Which lines of the entries hold the string "what"? Copy each one.

----

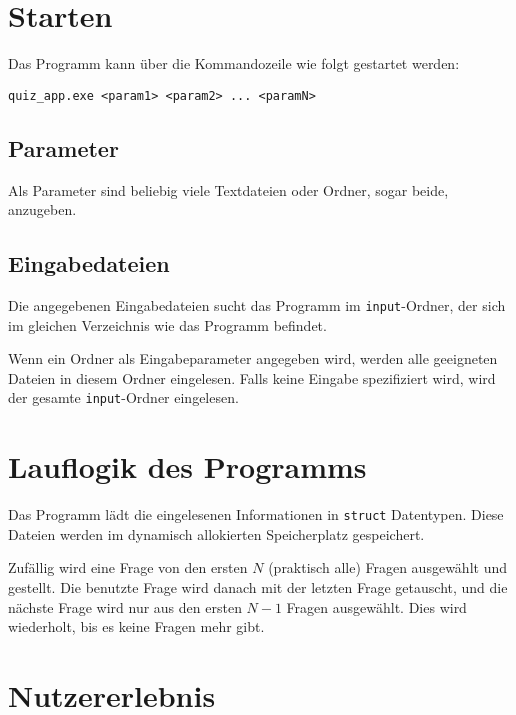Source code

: \documentclass{article}
\begin{document}
\section{Starten}
Das Programm kann über die Kommandozeile wie folgt gestartet werden:

\begin{lstlisting}
quiz_app.exe <param1> <param2> ... <paramN>
\end{lstlisting}

\subsection{Parameter}
Als Parameter sind beliebig viele Textdateien oder Ordner, sogar beide, anzugeben.

\subsection{Eingabedateien}
Die angegebenen Eingabedateien sucht das Programm im \texttt{input}-Ordner, der sich im gleichen Verzeichnis wie das Programm befindet.

Wenn ein Ordner als Eingabeparameter angegeben wird, werden alle geeigneten Dateien in diesem Ordner eingelesen.
Falls keine Eingabe spezifiziert wird, wird der gesamte \texttt{input}-Ordner eingelesen.


\section{Lauflogik des Programms}
Das Programm lädt die eingelesenen Informationen in \texttt{struct} Datentypen. Diese Dateien werden im dynamisch allokierten Speicherplatz gespeichert.

Zufällig wird eine Frage von den ersten \(N\) (praktisch alle) Fragen ausgewählt und gestellt. Die benutzte Frage wird danach mit der letzten Frage getauscht, und die nächste Frage wird nur aus den ersten \(N-1\) Fragen ausgewählt. Dies wird wiederholt, bis es keine Fragen mehr gibt.

\section{Nutzererlebnis}
\end{document}
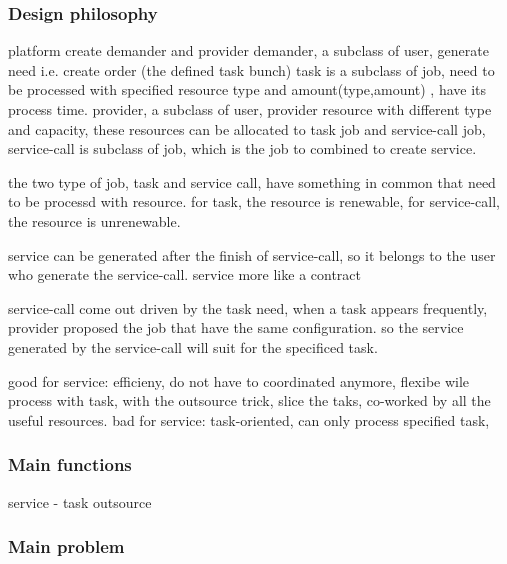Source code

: \subsubsection{Design philosophy} %
\label{ssub:design_philosophy}
platform create demander and provider
demander, a subclass of user, generate need i.e. create order (the defined task bunch)
    task is a subclass of job, need to be processed with specified resource type and amount(type,amount) , have its process time.
provider, a subclass of user, provider resource with different type and capacity, these resources can be allocated to task job and service-call job, service-call is subclass of job, which is the job to combined to create service.

the two type of job, task and service call, have something in common that need to be processd with resource. for task, the resource is renewable, for service-call, the resource is unrenewable.

service can be generated after the finish of service-call, so it belongs to the user who generate the service-call. service more like a contract

service-call come out driven by the task need, when a task appears frequently, provider proposed the job that have the same configuration. so the service generated by the service-call will suit for the specificed task.

good for service: efficieny, do not have to coordinated anymore, flexibe wile process with task, with the outsource trick, slice the taks, co-worked by all the useful resources.
bad for service: task-oriented, can only process specified task,


\subsubsection{Main functions} %
\label{ssub:main_functions}
service - task outsource

\subsubsection{Main problem} %
\label{ssub:main_problem}


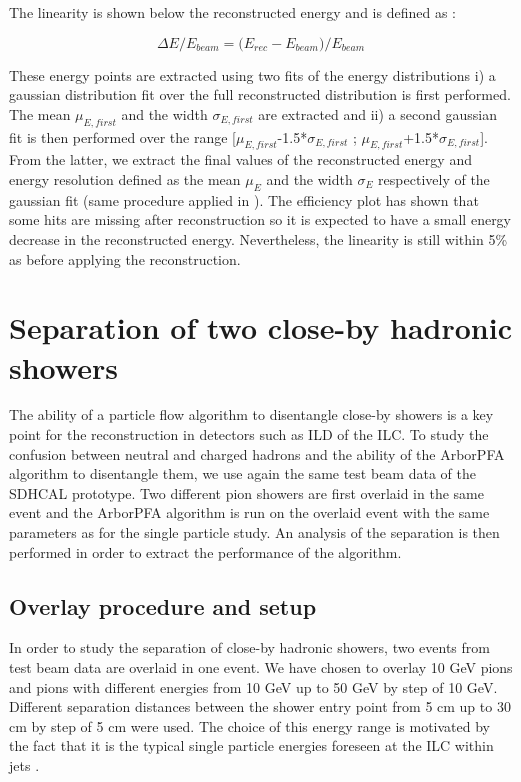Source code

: \documentclass[cits]{JINST}
\begin{document}
The linearity is shown below the reconstructed energy and is defined as :

\begin{equation}
  \Delta E/E_{beam} = \Big(E_{rec} - E_{beam}\Big)/E_{beam}
\end{equation}

These energy points are extracted using two fits of the energy distributions i) a gaussian distribution fit over the full reconstructed distribution is first performed. The mean $\mu_{E,first}$ and the width $\sigma_{E,first}$ are extracted and ii) a second gaussian fit is then performed over the range [$\mu_{E,first}$-1.5*$\sigma_{E,first}$ ; $\mu_{E,first}$+1.5*$\sigma_{E,first}$]. From the latter, we extract the final values of the reconstructed energy and energy resolution defined as the mean $\mu_E$ and the width $\sigma_E$ respectively of the gaussian fit (same procedure applied in \cite{sdhcal-paper}). The efficiency plot has shown that some hits are missing after reconstruction so it is expected to have a small energy decrease in the reconstructed energy. Nevertheless, the linearity is still within 5\% as before applying the reconstruction.

\newpage
\section{Separation of two close-by hadronic showers}

The ability of a particle flow algorithm to disentangle close-by showers is a key point for the reconstruction in detectors such as ILD of the ILC. To study the confusion between neutral and charged hadrons and the ability of the ArborPFA algorithm to disentangle them, we use again the same test beam data of the SDHCAL prototype. Two different pion showers are first overlaid in the same event and the ArborPFA algorithm is run on the overlaid event with the same parameters as for the single particle study. An analysis of the separation is then performed in order to extract the performance of the algorithm.

\subsection{Overlay procedure and setup}

In order to study the separation of close-by hadronic showers, two events from test beam data are overlaid in one event. We have chosen to overlay 10 GeV pions and pions with different energies from 10 GeV up to 50 GeV by step of 10 GeV. Different separation distances between the shower entry point from 5 cm up to 30 cm by step of 5 cm were used. The choice of this energy range is motivated by the fact that it is the typical single particle energies foreseen at the ILC within jets \cite{ilc-tdr}.
\end{document}
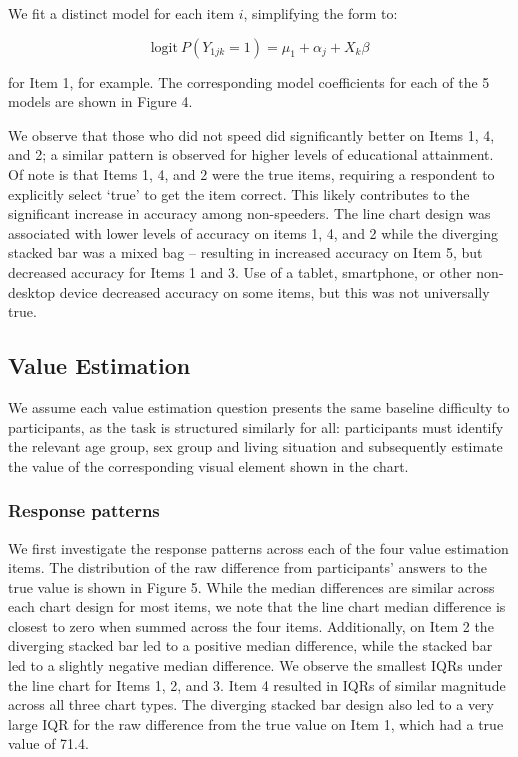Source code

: \documentclass{IEEEcsmag}
\begin{document}
We fit a distinct model for each item \(i\), simplifying the form to:

\begin{equation}
\mbox{logit}\ P(Y_{1jk} = 1) = \mu_1 + \alpha_j + X_k\beta
\end{equation}

for Item 1, for example. The corresponding model coefficients for each of the 5 models are shown in Figure 4.

We observe that those who did not speed did significantly better on Items 1, 4, and 2; a similar pattern is observed for higher levels of educational attainment. Of note is that Items 1, 4, and 2 were the true items, requiring a respondent to explicitly select `true' to get the item correct. This likely contributes to the significant increase in accuracy among non-speeders. The line chart design was associated with lower levels of accuracy on items 1, 4, and 2 while the diverging stacked bar was a mixed bag -- resulting in increased accuracy on Item 5, but decreased accuracy for Items 1 and 3. Use of a tablet, smartphone, or other non-desktop device decreased accuracy on some items, but this was not universally true.

\subsection{Value Estimation}\label{value-estimation}

We assume each value estimation question presents the same baseline difficulty to participants, as the task is structured similarly for all: participants must identify the relevant age group, sex group and living situation and subsequently estimate the value of the corresponding visual element shown in the chart.

\subsubsection{Response patterns}\label{response-patterns}

We first investigate the response patterns across each of the four value estimation items. The distribution of the raw difference from participants' answers to the true value is shown in Figure 5. While the median differences are similar across each chart design for most items, we note that the line chart median difference is closest to zero when summed across the four items. Additionally, on Item 2 the diverging stacked bar led to a positive median difference, while the stacked bar led to a slightly negative median difference. We observe the smallest IQRs under the line chart for Items 1, 2, and 3. Item 4 resulted in IQRs of similar magnitude across all three chart types. The diverging stacked bar design also led to a very large IQR for the raw difference from the true value on Item 1, which had a true value of 71.4.
\end{document}
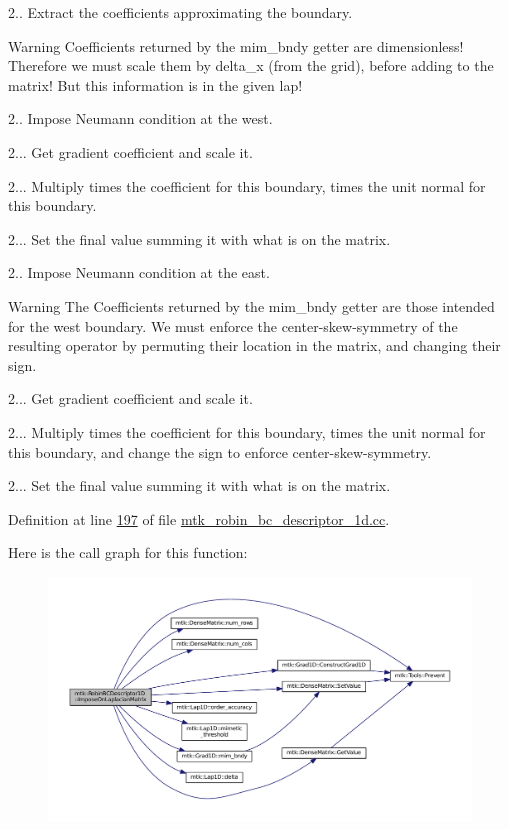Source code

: 2.. Extract the coefficients approximating the boundary.

\begin{DoxyWarning}{Warning}
Coefficients returned by the mim\+\_\+bndy getter are dimensionless! Therefore we must scale them by delta\+\_\+x (from the grid), before adding to the matrix! But this information is in the given lap!
\end{DoxyWarning}
2.. Impose Neumann condition at the west.

2... Get gradient coefficient and scale it.

2... Multiply times the coefficient for this boundary, times the unit normal for this boundary.

2... Set the final value summing it with what is on the matrix.

2.. Impose Neumann condition at the east.

\begin{DoxyWarning}{Warning}
The Coefficients returned by the mim\+\_\+bndy getter are those intended for the west boundary. We must enforce the center-\/skew-\/symmetry of the resulting operator by permuting their location in the matrix, and changing their sign.
\end{DoxyWarning}
2... Get gradient coefficient and scale it.

2... Multiply times the coefficient for this boundary, times the unit normal for this boundary, and change the sign to enforce center-\/skew-\/symmetry.

2... Set the final value summing it with what is on the matrix. 

Definition at line \hyperlink{mtk__robin__bc__descriptor__1d_8cc_source_l00197}{197} of file \hyperlink{mtk__robin__bc__descriptor__1d_8cc_source}{mtk\+\_\+robin\+\_\+bc\+\_\+descriptor\+\_\+1d.\+cc}.



Here is the call graph for this function\+:\nopagebreak
\begin{figure}[H]
\begin{center}
\leavevmode
\includegraphics[width=350pt]{classmtk_1_1RobinBCDescriptor1D_ab8446428df923c27f388a85bd3f2c6d4_cgraph}
\end{center}
\end{figure}



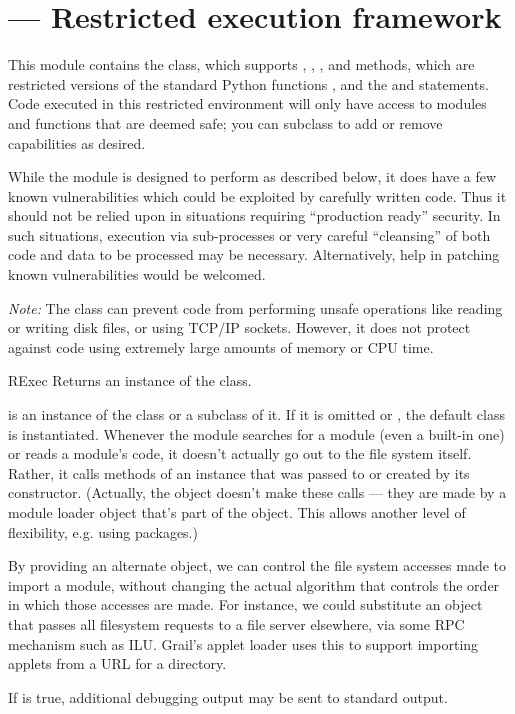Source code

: \section{ ---
         Restricted execution framework}



This module contains the  class, which supports
, , , and
 methods, which are restricted versions of the standard
Python functions ,  and
the  and  statements.
Code executed in this restricted environment will
only have access to modules and functions that are deemed safe; you
can subclass  to add or remove capabilities as desired.

While the  module is designed to perform as described
below, it does have a few known vulnerabilities which could be
exploited by carefully written code.  Thus it should not be relied
upon in situations requiring ``production ready'' security.  In such
situations, execution via sub-processes or very careful ``cleansing''
of both code and data to be processed may be necessary.
Alternatively, help in patching known  vulnerabilities
would be welcomed.

\emph{Note:} The  class can prevent code from performing
unsafe operations like reading or writing disk files, or using TCP/IP
sockets.  However, it does not protect against code using extremely
large amounts of memory or CPU time.  

\begin{classdesc}{RExec}{}
Returns an instance of the  class.  

 is an instance of the  class or a subclass of it.
If it is omitted or , the default  class is
instantiated.
Whenever the  module searches for a module (even a
built-in one) or reads a module's code, it doesn't actually go out to
the file system itself.  Rather, it calls methods of an 
instance that was passed to or created by its constructor.  (Actually,
the  object doesn't make these calls --- they are made by
a module loader object that's part of the  object.  This
allows another level of flexibility, e.g. using packages.)

By providing an alternate  object, we can control the
file system accesses made to import a module, without changing the
actual algorithm that controls the order in which those accesses are
made.  For instance, we could substitute an  object that
passes all filesystem requests to a file server elsewhere, via some
RPC mechanism such as ILU.  Grail's applet loader uses this to support
importing applets from a URL for a directory.

If  is true, additional debugging output may be sent to
standard output.
\end{classdesc}

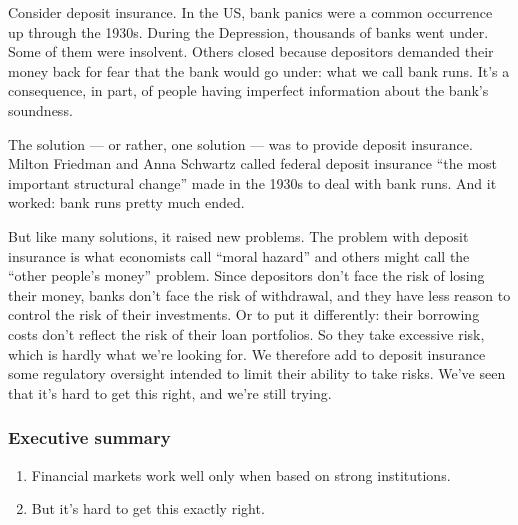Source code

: \documentclass[letterpaper,12pt]{article}
\begin{document}
Consider deposit insurance.  
In the US, bank panics were a common occurrence
up through the 1930s.
During the Depression,
thousands of banks went under.
Some of them were insolvent.
Others closed because depositors demanded their money back
for fear that the bank would go under:
what we call bank runs.  
It's a consequence, in part, of people having imperfect 
information about the bank's soundness.  

The solution --- or rather, one solution --- was to provide deposit insurance.
Milton Friedman and Anna Schwartz called federal
deposit insurance ``the most important structural change''
made in the 1930s to deal with bank runs.
And it worked:  bank runs pretty much ended.

But like many solutions, it raised new problems.
The problem with deposit insurance is what economists call ``moral hazard''
and others might call the ``other people's money'' problem.
Since depositors don't face the risk of losing their money,
banks don't face the risk of withdrawal, 
and they have less reason to control the risk of their investments.
Or to put it differently:  their borrowing costs don't reflect the risk
of their loan portfolios.  
So they take excessive risk, which is hardly what we're looking for.  
We therefore add to deposit insurance some regulatory oversight intended
to limit their ability to take risks.  
We've seen that it's hard to get this right, 
and we're still trying.  


\subsubsection*{Executive summary}

\begin{enumerate}
\item Financial markets work well only when based on strong institutions.
\item But it's hard to get this exactly right.  
\end{enumerate}

\begin{comment}
\subsubsection*{Review questions}

\begin{enumerate}

\item ...
\end{enumerate}
\end{comment}
\end{document}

----

- [Response area]
2... Set the final value summing it with what is on the matrix.
2... Set the final value summing it with what is on the matrix. 
what we call bank runs.  
The problem with deposit insurance is what economists call ``moral hazard''
So they take excessive risk, which is hardly what we're looking for.  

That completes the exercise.